Stored entries:
- - - - - - -
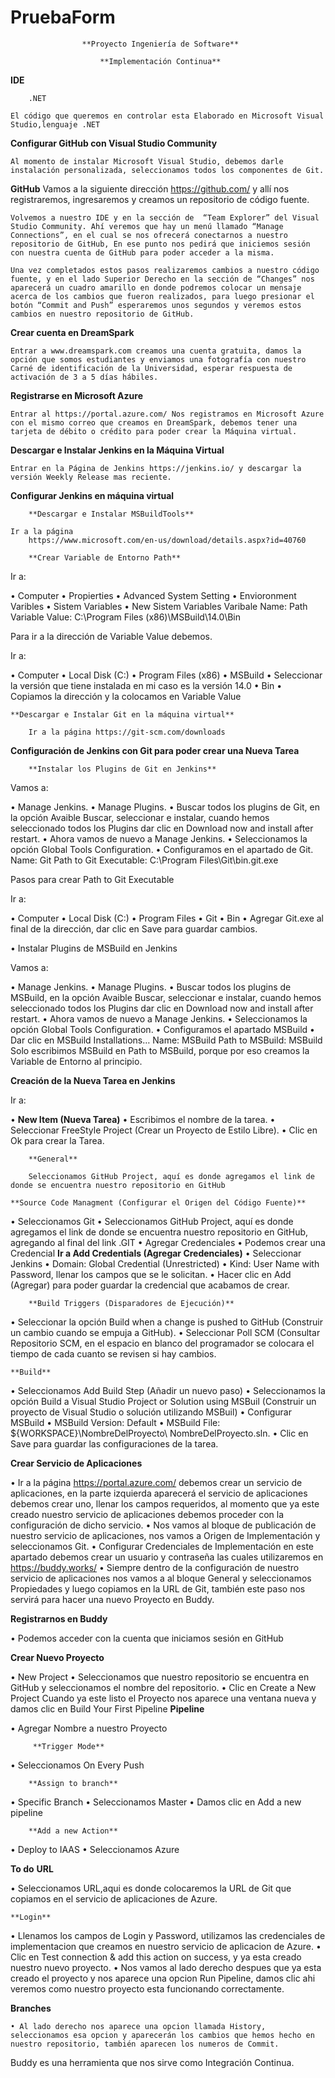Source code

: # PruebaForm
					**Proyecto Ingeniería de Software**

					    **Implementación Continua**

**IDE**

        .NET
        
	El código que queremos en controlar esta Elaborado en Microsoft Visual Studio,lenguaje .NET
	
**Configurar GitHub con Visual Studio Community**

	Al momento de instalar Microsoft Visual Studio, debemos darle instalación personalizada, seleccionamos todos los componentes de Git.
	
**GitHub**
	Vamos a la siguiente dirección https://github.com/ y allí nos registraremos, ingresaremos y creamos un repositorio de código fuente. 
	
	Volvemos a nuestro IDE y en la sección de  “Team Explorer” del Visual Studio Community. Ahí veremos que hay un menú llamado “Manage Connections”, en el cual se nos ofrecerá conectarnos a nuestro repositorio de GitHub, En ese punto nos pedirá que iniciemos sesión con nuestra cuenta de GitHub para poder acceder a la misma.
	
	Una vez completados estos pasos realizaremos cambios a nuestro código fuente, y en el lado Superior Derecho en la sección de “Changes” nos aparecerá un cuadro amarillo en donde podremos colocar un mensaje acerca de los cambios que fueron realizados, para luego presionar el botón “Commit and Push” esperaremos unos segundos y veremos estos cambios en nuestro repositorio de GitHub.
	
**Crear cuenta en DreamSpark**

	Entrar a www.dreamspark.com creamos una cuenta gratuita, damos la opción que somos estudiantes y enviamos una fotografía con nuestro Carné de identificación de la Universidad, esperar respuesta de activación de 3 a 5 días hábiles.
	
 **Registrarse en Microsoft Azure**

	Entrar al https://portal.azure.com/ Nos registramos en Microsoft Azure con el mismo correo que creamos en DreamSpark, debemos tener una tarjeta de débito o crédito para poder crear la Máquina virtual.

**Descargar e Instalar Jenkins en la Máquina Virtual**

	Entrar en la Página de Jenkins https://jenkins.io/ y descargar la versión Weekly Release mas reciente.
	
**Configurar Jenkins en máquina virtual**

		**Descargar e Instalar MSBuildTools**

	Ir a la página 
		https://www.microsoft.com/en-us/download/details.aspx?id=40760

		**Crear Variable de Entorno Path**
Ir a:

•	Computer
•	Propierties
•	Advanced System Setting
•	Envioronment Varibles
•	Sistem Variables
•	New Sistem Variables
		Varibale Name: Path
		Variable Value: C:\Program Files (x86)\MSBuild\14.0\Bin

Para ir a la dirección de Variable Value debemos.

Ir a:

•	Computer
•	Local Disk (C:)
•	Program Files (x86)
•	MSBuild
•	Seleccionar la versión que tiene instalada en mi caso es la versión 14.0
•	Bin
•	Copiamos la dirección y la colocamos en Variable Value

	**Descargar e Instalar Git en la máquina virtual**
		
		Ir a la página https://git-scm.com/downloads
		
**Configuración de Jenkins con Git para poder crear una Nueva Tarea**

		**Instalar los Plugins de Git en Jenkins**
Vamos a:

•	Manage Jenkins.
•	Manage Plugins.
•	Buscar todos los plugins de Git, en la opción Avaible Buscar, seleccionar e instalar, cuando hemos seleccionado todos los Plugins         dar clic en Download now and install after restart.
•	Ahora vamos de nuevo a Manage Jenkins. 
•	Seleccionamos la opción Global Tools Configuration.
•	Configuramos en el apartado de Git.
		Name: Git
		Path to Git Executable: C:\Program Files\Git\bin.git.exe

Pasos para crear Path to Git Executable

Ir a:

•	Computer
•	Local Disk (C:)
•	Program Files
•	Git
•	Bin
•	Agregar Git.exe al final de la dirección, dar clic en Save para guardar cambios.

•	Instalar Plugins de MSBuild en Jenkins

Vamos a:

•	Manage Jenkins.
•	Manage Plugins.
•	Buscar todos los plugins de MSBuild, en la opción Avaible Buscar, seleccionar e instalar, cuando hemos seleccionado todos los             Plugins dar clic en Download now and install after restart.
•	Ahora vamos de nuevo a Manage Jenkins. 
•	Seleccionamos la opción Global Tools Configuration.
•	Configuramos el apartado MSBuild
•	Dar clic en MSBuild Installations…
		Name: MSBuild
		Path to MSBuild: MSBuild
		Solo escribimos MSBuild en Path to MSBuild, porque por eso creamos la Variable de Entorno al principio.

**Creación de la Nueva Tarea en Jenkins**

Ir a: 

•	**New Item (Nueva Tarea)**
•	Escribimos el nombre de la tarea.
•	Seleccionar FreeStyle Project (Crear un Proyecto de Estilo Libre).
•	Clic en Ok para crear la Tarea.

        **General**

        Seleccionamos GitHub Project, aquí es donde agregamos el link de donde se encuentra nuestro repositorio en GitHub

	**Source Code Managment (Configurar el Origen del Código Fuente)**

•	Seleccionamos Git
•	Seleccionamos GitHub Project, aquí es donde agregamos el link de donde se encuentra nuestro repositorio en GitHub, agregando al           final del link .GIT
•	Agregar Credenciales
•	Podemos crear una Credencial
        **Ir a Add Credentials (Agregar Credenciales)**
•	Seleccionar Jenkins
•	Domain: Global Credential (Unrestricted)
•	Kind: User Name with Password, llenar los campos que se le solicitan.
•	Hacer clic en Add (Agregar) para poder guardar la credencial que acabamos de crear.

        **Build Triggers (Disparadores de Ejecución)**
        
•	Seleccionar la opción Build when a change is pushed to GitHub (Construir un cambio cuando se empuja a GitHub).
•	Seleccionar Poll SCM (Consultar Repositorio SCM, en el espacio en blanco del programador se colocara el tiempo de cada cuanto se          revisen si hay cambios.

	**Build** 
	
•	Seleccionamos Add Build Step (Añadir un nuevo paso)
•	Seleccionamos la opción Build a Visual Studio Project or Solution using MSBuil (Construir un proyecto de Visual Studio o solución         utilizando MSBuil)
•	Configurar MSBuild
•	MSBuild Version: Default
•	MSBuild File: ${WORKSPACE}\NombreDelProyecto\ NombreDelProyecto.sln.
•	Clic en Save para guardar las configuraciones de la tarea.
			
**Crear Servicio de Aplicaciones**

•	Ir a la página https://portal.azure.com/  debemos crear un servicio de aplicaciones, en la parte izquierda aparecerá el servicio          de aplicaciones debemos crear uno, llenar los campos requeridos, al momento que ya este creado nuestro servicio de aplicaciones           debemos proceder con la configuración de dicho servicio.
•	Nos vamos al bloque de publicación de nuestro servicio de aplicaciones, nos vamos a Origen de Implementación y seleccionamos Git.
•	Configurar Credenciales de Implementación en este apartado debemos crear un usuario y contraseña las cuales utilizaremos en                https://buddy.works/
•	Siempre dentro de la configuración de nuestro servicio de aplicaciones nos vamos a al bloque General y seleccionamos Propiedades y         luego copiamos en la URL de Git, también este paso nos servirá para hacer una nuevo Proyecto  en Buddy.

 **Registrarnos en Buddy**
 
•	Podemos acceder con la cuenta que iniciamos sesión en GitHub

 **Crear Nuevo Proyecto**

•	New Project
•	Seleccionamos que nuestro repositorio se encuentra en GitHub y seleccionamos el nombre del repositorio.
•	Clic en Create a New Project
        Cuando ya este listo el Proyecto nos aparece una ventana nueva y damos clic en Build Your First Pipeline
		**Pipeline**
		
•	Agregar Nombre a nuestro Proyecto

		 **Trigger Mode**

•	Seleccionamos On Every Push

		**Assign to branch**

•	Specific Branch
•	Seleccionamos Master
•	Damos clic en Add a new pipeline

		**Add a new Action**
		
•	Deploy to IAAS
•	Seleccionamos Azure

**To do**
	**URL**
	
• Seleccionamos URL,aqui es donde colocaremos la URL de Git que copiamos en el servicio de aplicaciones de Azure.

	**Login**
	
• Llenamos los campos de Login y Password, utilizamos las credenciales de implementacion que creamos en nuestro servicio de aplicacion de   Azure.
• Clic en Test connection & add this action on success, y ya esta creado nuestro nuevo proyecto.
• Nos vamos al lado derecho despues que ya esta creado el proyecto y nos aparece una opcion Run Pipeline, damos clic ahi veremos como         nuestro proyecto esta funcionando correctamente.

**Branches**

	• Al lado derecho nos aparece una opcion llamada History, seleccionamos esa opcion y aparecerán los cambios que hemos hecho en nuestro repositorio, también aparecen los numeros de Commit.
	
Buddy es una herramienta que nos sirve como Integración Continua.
- - - - - - -
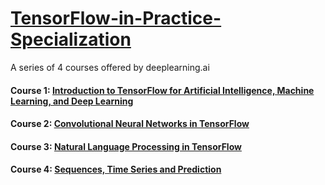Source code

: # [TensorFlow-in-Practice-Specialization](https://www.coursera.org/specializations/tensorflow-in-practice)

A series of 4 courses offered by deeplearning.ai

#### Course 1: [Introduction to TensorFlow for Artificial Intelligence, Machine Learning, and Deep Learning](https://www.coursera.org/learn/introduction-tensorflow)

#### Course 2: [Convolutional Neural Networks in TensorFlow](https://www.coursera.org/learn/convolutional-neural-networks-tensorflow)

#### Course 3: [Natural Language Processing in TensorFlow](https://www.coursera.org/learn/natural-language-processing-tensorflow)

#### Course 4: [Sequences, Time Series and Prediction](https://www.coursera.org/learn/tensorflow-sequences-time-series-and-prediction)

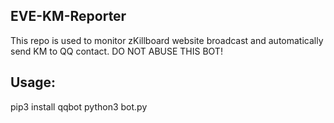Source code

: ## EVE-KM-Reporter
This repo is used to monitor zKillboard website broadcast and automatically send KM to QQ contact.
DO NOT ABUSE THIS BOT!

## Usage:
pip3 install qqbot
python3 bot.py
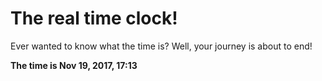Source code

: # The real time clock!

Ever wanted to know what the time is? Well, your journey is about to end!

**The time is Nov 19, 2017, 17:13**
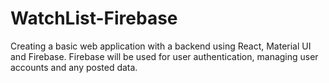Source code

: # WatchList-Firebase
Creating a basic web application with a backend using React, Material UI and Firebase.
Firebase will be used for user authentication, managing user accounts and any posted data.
- - - - - - -
### Work item
Lines from the entries that contain the string "cambios" must be found and copied.

### Solution
	Una vez completados estos pasos realizaremos cambios a nuestro código fuente, y en el lado Superior Derecho en la sección de “Changes” nos aparecerá un cuadro amarillo en donde podremos colocar un mensaje acerca de los cambios que fueron realizados, para luego presionar el botón “Commit and Push” esperaremos unos segundos y veremos estos cambios en nuestro repositorio de GitHub.
•	Agregar Git.exe al final de la dirección, dar clic en Save para guardar cambios.
•	Seleccionar Poll SCM (Consultar Repositorio SCM, en el espacio en blanco del programador se colocara el tiempo de cada cuanto se          revisen si hay cambios.
	• Al lado derecho nos aparece una opcion llamada History, seleccionamos esa opcion y aparecerán los cambios que hemos hecho en nuestro repositorio, también aparecen los numeros de Commit.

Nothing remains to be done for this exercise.